## What needs to be done:
Read the records that follow and state how many lines hold "tests", adding nothing else.

## Stored data entries:
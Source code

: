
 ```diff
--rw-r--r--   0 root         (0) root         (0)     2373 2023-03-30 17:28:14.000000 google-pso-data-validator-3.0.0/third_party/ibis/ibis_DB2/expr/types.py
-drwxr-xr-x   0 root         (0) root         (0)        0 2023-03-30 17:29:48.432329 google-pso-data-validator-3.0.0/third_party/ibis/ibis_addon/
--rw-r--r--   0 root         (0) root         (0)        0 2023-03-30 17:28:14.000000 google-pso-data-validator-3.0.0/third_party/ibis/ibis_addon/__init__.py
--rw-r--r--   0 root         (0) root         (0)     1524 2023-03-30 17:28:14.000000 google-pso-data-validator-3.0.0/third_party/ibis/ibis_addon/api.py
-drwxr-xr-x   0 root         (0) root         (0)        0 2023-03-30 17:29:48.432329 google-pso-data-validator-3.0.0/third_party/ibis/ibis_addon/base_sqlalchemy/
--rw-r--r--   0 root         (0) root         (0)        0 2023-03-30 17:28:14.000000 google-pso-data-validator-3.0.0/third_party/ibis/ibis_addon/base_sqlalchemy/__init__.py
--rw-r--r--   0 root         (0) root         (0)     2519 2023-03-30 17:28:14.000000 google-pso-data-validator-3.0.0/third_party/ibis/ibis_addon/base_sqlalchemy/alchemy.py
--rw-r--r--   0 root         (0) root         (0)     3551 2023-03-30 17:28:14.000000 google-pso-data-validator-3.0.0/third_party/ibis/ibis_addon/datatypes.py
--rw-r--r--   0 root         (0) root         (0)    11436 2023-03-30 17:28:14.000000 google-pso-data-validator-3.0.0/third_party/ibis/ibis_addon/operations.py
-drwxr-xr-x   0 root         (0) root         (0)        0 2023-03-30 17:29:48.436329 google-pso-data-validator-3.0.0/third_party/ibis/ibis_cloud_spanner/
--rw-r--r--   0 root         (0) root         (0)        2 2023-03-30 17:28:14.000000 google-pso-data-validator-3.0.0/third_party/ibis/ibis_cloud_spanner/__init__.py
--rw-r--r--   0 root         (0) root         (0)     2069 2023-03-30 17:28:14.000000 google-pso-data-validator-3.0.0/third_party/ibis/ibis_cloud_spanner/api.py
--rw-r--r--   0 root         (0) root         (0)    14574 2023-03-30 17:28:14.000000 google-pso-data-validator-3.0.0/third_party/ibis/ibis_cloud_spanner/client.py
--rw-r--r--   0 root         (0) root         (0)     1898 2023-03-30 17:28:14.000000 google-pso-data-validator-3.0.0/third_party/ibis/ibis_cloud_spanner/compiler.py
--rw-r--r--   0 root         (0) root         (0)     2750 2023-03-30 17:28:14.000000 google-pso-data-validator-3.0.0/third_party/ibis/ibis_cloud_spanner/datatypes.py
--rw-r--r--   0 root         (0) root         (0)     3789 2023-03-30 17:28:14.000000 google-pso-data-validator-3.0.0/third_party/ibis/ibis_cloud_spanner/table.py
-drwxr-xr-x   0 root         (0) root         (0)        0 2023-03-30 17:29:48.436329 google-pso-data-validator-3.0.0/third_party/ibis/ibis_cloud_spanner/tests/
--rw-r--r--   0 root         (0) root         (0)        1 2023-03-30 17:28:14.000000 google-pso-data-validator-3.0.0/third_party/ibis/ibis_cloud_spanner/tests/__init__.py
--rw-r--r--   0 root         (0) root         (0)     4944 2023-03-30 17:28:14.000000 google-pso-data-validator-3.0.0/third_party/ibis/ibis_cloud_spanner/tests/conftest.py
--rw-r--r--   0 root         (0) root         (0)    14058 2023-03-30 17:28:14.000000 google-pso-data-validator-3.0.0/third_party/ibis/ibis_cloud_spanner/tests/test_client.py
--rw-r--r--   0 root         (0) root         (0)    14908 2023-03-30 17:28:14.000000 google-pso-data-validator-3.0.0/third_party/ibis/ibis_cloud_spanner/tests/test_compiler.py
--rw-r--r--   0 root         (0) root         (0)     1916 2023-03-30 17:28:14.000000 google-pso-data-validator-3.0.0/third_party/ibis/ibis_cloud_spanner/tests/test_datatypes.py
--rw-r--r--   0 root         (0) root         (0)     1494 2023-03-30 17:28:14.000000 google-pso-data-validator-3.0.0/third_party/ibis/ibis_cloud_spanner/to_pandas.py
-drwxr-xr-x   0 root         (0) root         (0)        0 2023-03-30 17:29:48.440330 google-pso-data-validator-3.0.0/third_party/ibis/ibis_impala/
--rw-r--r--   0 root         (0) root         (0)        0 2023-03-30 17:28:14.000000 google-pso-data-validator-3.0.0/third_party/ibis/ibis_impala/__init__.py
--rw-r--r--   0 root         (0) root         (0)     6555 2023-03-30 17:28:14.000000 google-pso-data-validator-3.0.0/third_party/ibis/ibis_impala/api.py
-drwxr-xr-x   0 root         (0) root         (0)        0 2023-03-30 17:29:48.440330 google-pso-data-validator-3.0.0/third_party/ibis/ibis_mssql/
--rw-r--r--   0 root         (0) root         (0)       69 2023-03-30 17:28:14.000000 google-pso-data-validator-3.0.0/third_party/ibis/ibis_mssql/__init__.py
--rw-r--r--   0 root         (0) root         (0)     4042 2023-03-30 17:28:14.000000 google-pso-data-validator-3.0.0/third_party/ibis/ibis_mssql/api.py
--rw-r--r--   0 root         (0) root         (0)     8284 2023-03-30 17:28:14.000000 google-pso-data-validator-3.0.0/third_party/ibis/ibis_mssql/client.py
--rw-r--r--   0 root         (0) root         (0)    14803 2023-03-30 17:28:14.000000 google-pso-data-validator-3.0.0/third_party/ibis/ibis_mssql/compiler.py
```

## Written response:
6